** The task **
Nothing but the records, transcribed exactly, should appear in the answer; leave the pictures out.

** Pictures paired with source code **

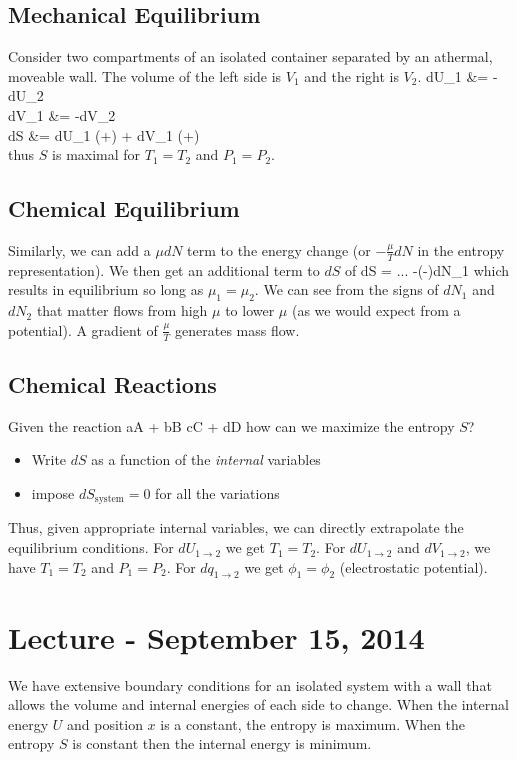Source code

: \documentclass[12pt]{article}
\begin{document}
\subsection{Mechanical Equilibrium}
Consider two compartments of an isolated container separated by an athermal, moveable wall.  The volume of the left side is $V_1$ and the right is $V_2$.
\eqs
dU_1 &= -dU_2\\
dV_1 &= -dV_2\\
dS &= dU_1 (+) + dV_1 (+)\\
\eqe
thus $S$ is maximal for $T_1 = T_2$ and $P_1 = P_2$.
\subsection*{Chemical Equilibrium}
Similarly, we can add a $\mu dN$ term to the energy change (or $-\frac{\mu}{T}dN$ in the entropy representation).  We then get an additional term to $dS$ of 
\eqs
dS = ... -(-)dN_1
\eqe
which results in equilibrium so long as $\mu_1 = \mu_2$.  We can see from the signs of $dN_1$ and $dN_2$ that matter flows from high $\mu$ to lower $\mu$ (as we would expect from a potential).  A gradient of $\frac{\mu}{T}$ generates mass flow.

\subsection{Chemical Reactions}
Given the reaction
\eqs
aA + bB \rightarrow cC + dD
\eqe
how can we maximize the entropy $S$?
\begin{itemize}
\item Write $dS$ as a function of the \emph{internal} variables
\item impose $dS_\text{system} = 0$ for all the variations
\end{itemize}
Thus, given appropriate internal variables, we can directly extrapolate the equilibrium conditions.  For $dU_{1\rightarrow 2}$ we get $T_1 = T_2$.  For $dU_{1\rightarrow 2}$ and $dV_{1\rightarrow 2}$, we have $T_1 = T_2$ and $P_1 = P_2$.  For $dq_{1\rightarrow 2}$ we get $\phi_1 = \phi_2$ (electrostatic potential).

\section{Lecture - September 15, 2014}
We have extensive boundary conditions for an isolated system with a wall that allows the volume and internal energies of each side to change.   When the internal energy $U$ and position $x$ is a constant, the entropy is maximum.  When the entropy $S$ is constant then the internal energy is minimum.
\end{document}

** Solution below **
Source code

: \documentclass[12pt]{article}
\begin{document}
\subsection{Mechanical Equilibrium}
Consider two compartments of an isolated container separated by an athermal, moveable wall.  The volume of the left side is $V_1$ and the right is $V_2$.
\eqs
dU_1 &= -dU_2\\
dV_1 &= -dV_2\\
dS &= dU_1 (+) + dV_1 (+)\\
\eqe
thus $S$ is maximal for $T_1 = T_2$ and $P_1 = P_2$.
\subsection*{Chemical Equilibrium}
Similarly, we can add a $\mu dN$ term to the energy change (or $-\frac{\mu}{T}dN$ in the entropy representation).  We then get an additional term to $dS$ of 
\eqs
dS = ... -(-)dN_1
\eqe
which results in equilibrium so long as $\mu_1 = \mu_2$.  We can see from the signs of $dN_1$ and $dN_2$ that matter flows from high $\mu$ to lower $\mu$ (as we would expect from a potential).  A gradient of $\frac{\mu}{T}$ generates mass flow.

\subsection{Chemical Reactions}
Given the reaction
\eqs
aA + bB \rightarrow cC + dD
\eqe
how can we maximize the entropy $S$?
\begin{itemize}
\item Write $dS$ as a function of the \emph{internal} variables
\item impose $dS_\text{system} = 0$ for all the variations
\end{itemize}
Thus, given appropriate internal variables, we can directly extrapolate the equilibrium conditions.  For $dU_{1\rightarrow 2}$ we get $T_1 = T_2$.  For $dU_{1\rightarrow 2}$ and $dV_{1\rightarrow 2}$, we have $T_1 = T_2$ and $P_1 = P_2$.  For $dq_{1\rightarrow 2}$ we get $\phi_1 = \phi_2$ (electrostatic potential).

\section{Lecture - September 15, 2014}
We have extensive boundary conditions for an isolated system with a wall that allows the volume and internal energies of each side to change.   When the internal energy $U$ and position $x$ is a constant, the entropy is maximum.  When the entropy $S$ is constant then the internal energy is minimum.
\end{document}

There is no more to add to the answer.